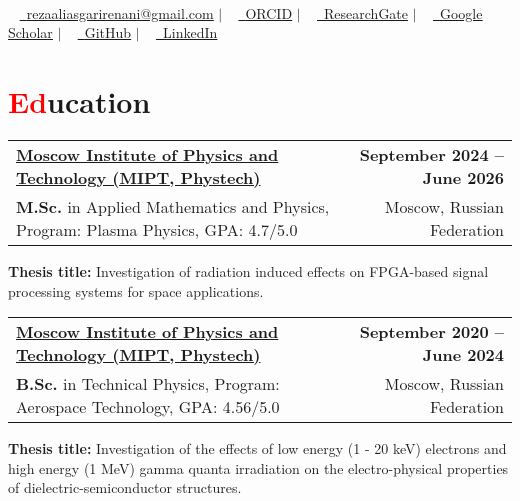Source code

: \documentclass[a4paper, 11pt]{article}
\makeatletter
\newcommand{\resumeItem}[1]{
    \item\small{
        {#1 \vspace{-2pt}}
    }
}
\newcommand{\resumeSubheading}[4]{
    \vspace{-2pt}\item
    \begin{tabular*}{1.0\textwidth}[t]{l@{\extracolsep{\fill}}r}
        \textbf{#1} & \textbf{\small #2} \\
        \small#3 & \small #4
    \end{tabular*}\vspace{-7pt}
}
\newcommand{\resumeSubHeadingListStart}{\begin{itemize}[leftmargin=0.0in, label={}]}
\newcommand{\resumeSubHeadingListEnd}{\end{itemize}}
\makeatother
\begin{document}
\begin{center}
    {\Huge \scshape {\fontsize{25}{30}\selectfont{Reza}} {\fontsize{25}{30}}} \\ \vspace{3pt}
    \small ~ 
    \href{mailto:rezaaliasgarirenani@gmail.com}{\raisebox{-0.2\height}\faEnvelope\ \underline{rezaaliasgarirenani@gmail.com}} $|$ ~
    \href{https://orcid.org/0009-0000-8983-755X}{\raisebox{-0.2\height}\faOrcid\ \underline{ORCID}} $|$ ~
    \href{https://www.researchgate.net/profile/Reza-Aliasgari-Renani}{\raisebox{-0.2\height}\faResearchgate\
    \underline{ResearchGate}} $|$ ~
    \href{https://scholar.google.com/citations?user=L9Vv3C8AAAAJ&hl=en}{\raisebox{-0.2\height}\faGraduationCap\ \underline{Google Scholar}} $|$ ~
    \href{https://github.com/rezaaliasgarirenani}{\raisebox{-0.2\height}\faGithub\ \underline{GitHub}} $|$ ~
    \href{https://linkedin.com/in/reza-aliasgari-renani}{\raisebox{-0.2\height}\faLinkedin\ \underline{LinkedIn}}
    \vspace{-10pt}
\end{center}

\section{\textcolor{red}{Ed}ucation}
\resumeSubHeadingListStart
    \resumeSubheading
        {\href{https://mipt.ru/}{Moscow Institute of Physics and Technology (MIPT, Phystech)}}{September 2024 -- June 2026}
        {\textbf{M.Sc.} in Applied Mathematics and Physics, Program: Plasma Physics, GPA: 4.7/5.0}{Moscow, Russian Federation}
        {\resumeItem{\textbf{Thesis title:} Investigation of radiation induced effects on FPGA-based signal processing systems for space applications.}}
    \resumeSubheading
        {\href{https://mipt.ru/}{Moscow Institute of Physics and Technology (MIPT, Phystech)}}{September 2020 -- June 2024}
        {\textbf{B.Sc.} in Technical Physics, Program: Aerospace Technology, GPA: 4.56/5.0}{Moscow, Russian Federation}
        {\resumeItem{\textbf{Thesis title:} Investigation of the effects of low energy (1 - 20 keV) electrons and high energy (1 MeV) gamma quanta irradiation on the electro-physical properties of dielectric-semiconductor structures.}}
\resumeSubHeadingListEnd
\vspace{-15pt}

\end{document}
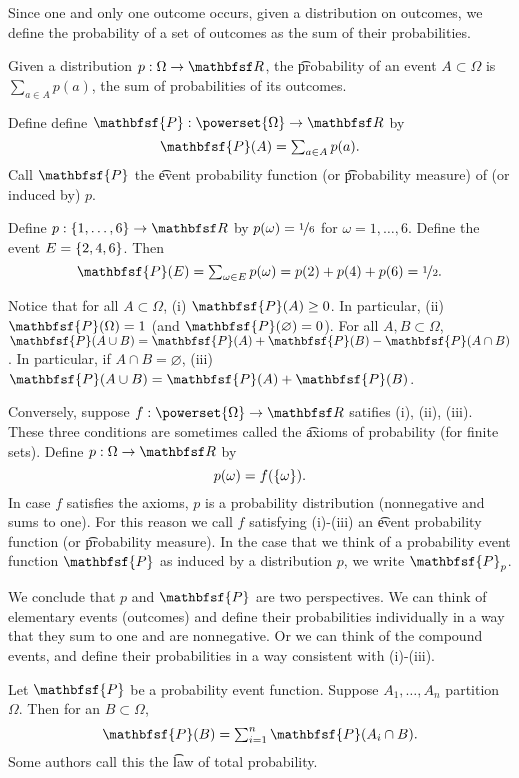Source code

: 

Since one and only one outcome occurs, given a distribution on outcomes, we define the probability of a set of outcomes as the sum of their probabilities.


Given a distribution $p: \Omega  \to \R $, the \t{probability of an event} $A \subset \Omega $ is $\sum_{a \in A} p(a)$, the sum of probabilities of its outcomes.

Define define $\mathbfsf{P} : \powerset{\Omega } \to \R $ by
  \[
\textstyle
\mathbfsf{P} (A) = \sum_{a \in A} p(a).
  \]
Call $\mathbfsf{P} $ the \t{event probability function} (or \t{probability measure}) of (or induced by) $p$.

Define $p: \set{1, \dots, 6} \to \R $ by $p(\omega ) = \nicefrac{1}{6}$ for $\omega  = 1, \dots, 6$.
Define the event $E = \{2, 4, 6\}$.
Then
  \[
\textstyle
\mathbfsf{P} (E) = \sum_{\omega  \in E} p(\omega ) = p(2) + p(4) + p(6) = \nicefrac{1}{2}.
  \]

Notice that for all $A \subset \Omega $, (i) $\mathbfsf{P} (A) \geq 0$.
In particular, (ii) $\mathbfsf{P} (\Omega ) = 1$ (and $\mathbfsf{P} (\varnothing) = 0$).
For all $A, B \subset \Omega $, $\mathbfsf{P} (A \cup B) = \mathbfsf{P} (A) + \mathbfsf{P} (B) - \mathbfsf{P} (A \cap B)$.
In particular, if $A \cap B = \varnothing$, (iii) $\mathbfsf{P} (A \cup B) = \mathbfsf{P} (A) + \mathbfsf{P} (B)$.

Conversely, suppose $f: \powerset{\Omega } \to \R $ satifies (i), (ii), (iii).
These three conditions are sometimes called the \t{axioms of probability} (for finite sets).
Define $p: \Omega  \to \R $ by
  \[
p(\omega ) = f(\{\omega \}).
  \]
In case $f$ satisfies the axioms, $p$ is a probability distribution (nonnegative and sums to one).
For this reason we call $f$ satisfying (i)-(iii) an \t{event probability function} (or \t{probability measure}).
In the case that we think of a probability event function $\mathbfsf{P} $ as induced by a distribution $p$, we write $\mathbfsf{P} _p$.

We conclude that $p$ and $\mathbfsf{P} $ are two perspectives.
We can think of elementary events (outcomes) and define their probabilities individually in a way that they sum to one and are nonnegative.
Or we can think of the compound events, and define their probabilities in a way consistent with (i)-(iii).

Let $\mathbfsf{P} $ be a probability event function.
Suppose $A_1, \dots, A_n$ partition $\Omega $.
Then for an $B \subset \Omega $,
  \[
\textstyle
\mathbfsf{P} (B) = \sum_{i = 1}^{n} \mathbfsf{P} (A_i \cap B).
  \]
Some authors call this the \t{law of total probability}.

────────────────────────────────────────

The entries are to be written out again exactly, without their pictures.

Source code

: \documentclass[a4paper, 11pt]{article}
\makeatletter
\newcommand{\resumeItem}[1]{
    \item\small{
        {#1 \vspace{-2pt}}
    }
}
\newcommand{\resumeSubheading}[4]{
    \vspace{-2pt}\item
    \begin{tabular*}{1.0\textwidth}[t]{l@{\extracolsep{\fill}}r}
        \textbf{#1} & \textbf{\small #2} \\
        \small#3 & \small #4
    \end{tabular*}\vspace{-7pt}
}
\newcommand{\resumeSubHeadingListStart}{\begin{itemize}[leftmargin=0.0in, label={}]}
\newcommand{\resumeSubHeadingListEnd}{\end{itemize}}
\makeatother
\begin{document}
\begin{center}
    {\Huge \scshape {\fontsize{25}{30}\selectfont{Reza}} {\fontsize{25}{30}}} \\ \vspace{3pt}
    \small ~ 
    \href{mailto:rezaaliasgarirenani@gmail.com}{\raisebox{-0.2\height}\faEnvelope\ \underline{rezaaliasgarirenani@gmail.com}} $|$ ~
    \href{https://orcid.org/0009-0000-8983-755X}{\raisebox{-0.2\height}\faOrcid\ \underline{ORCID}} $|$ ~
    \href{https://www.researchgate.net/profile/Reza-Aliasgari-Renani}{\raisebox{-0.2\height}\faResearchgate\
    \underline{ResearchGate}} $|$ ~
    \href{https://scholar.google.com/citations?user=L9Vv3C8AAAAJ&hl=en}{\raisebox{-0.2\height}\faGraduationCap\ \underline{Google Scholar}} $|$ ~
    \href{https://github.com/rezaaliasgarirenani}{\raisebox{-0.2\height}\faGithub\ \underline{GitHub}} $|$ ~
    \href{https://linkedin.com/in/reza-aliasgari-renani}{\raisebox{-0.2\height}\faLinkedin\ \underline{LinkedIn}}
    \vspace{-10pt}
\end{center}

\section{\textcolor{red}{Ed}ucation}
\resumeSubHeadingListStart
    \resumeSubheading
        {\href{https://mipt.ru/}{Moscow Institute of Physics and Technology (MIPT, Phystech)}}{September 2024 -- June 2026}
        {\textbf{M.Sc.} in Applied Mathematics and Physics, Program: Plasma Physics, GPA: 4.7/5.0}{Moscow, Russian Federation}
        {\resumeItem{\textbf{Thesis title:} Investigation of radiation induced effects on FPGA-based signal processing systems for space applications.}}
    \resumeSubheading
        {\href{https://mipt.ru/}{Moscow Institute of Physics and Technology (MIPT, Phystech)}}{September 2020 -- June 2024}
        {\textbf{B.Sc.} in Technical Physics, Program: Aerospace Technology, GPA: 4.56/5.0}{Moscow, Russian Federation}
        {\resumeItem{\textbf{Thesis title:} Investigation of the effects of low energy (1 - 20 keV) electrons and high energy (1 MeV) gamma quanta irradiation on the electro-physical properties of dielectric-semiconductor structures.}}
\resumeSubHeadingListEnd
\vspace{-15pt}

\end{document}
Source code

: 

Since one and only one outcome occurs, given a distribution on outcomes, we define the probability of a set of outcomes as the sum of their probabilities.


Given a distribution $p: \Omega  \to \R $, the \t{probability of an event} $A \subset \Omega $ is $\sum_{a \in A} p(a)$, the sum of probabilities of its outcomes.

Define define $\mathbfsf{P} : \powerset{\Omega } \to \R $ by
  \[
\textstyle
\mathbfsf{P} (A) = \sum_{a \in A} p(a).
  \]
Call $\mathbfsf{P} $ the \t{event probability function} (or \t{probability measure}) of (or induced by) $p$.

Define $p: \set{1, \dots, 6} \to \R $ by $p(\omega ) = \nicefrac{1}{6}$ for $\omega  = 1, \dots, 6$.
Define the event $E = \{2, 4, 6\}$.
Then
  \[
\textstyle
\mathbfsf{P} (E) = \sum_{\omega  \in E} p(\omega ) = p(2) + p(4) + p(6) = \nicefrac{1}{2}.
  \]

Notice that for all $A \subset \Omega $, (i) $\mathbfsf{P} (A) \geq 0$.
In particular, (ii) $\mathbfsf{P} (\Omega ) = 1$ (and $\mathbfsf{P} (\varnothing) = 0$).
For all $A, B \subset \Omega $, $\mathbfsf{P} (A \cup B) = \mathbfsf{P} (A) + \mathbfsf{P} (B) - \mathbfsf{P} (A \cap B)$.
In particular, if $A \cap B = \varnothing$, (iii) $\mathbfsf{P} (A \cup B) = \mathbfsf{P} (A) + \mathbfsf{P} (B)$.

Conversely, suppose $f: \powerset{\Omega } \to \R $ satifies (i), (ii), (iii).
These three conditions are sometimes called the \t{axioms of probability} (for finite sets).
Define $p: \Omega  \to \R $ by
  \[
p(\omega ) = f(\{\omega \}).
  \]
In case $f$ satisfies the axioms, $p$ is a probability distribution (nonnegative and sums to one).
For this reason we call $f$ satisfying (i)-(iii) an \t{event probability function} (or \t{probability measure}).
In the case that we think of a probability event function $\mathbfsf{P} $ as induced by a distribution $p$, we write $\mathbfsf{P} _p$.

We conclude that $p$ and $\mathbfsf{P} $ are two perspectives.
We can think of elementary events (outcomes) and define their probabilities individually in a way that they sum to one and are nonnegative.
Or we can think of the compound events, and define their probabilities in a way consistent with (i)-(iii).

Let $\mathbfsf{P} $ be a probability event function.
Suppose $A_1, \dots, A_n$ partition $\Omega $.
Then for an $B \subset \Omega $,
  \[
\textstyle
\mathbfsf{P} (B) = \sum_{i = 1}^{n} \mathbfsf{P} (A_i \cap B).
  \]
Some authors call this the \t{law of total probability}.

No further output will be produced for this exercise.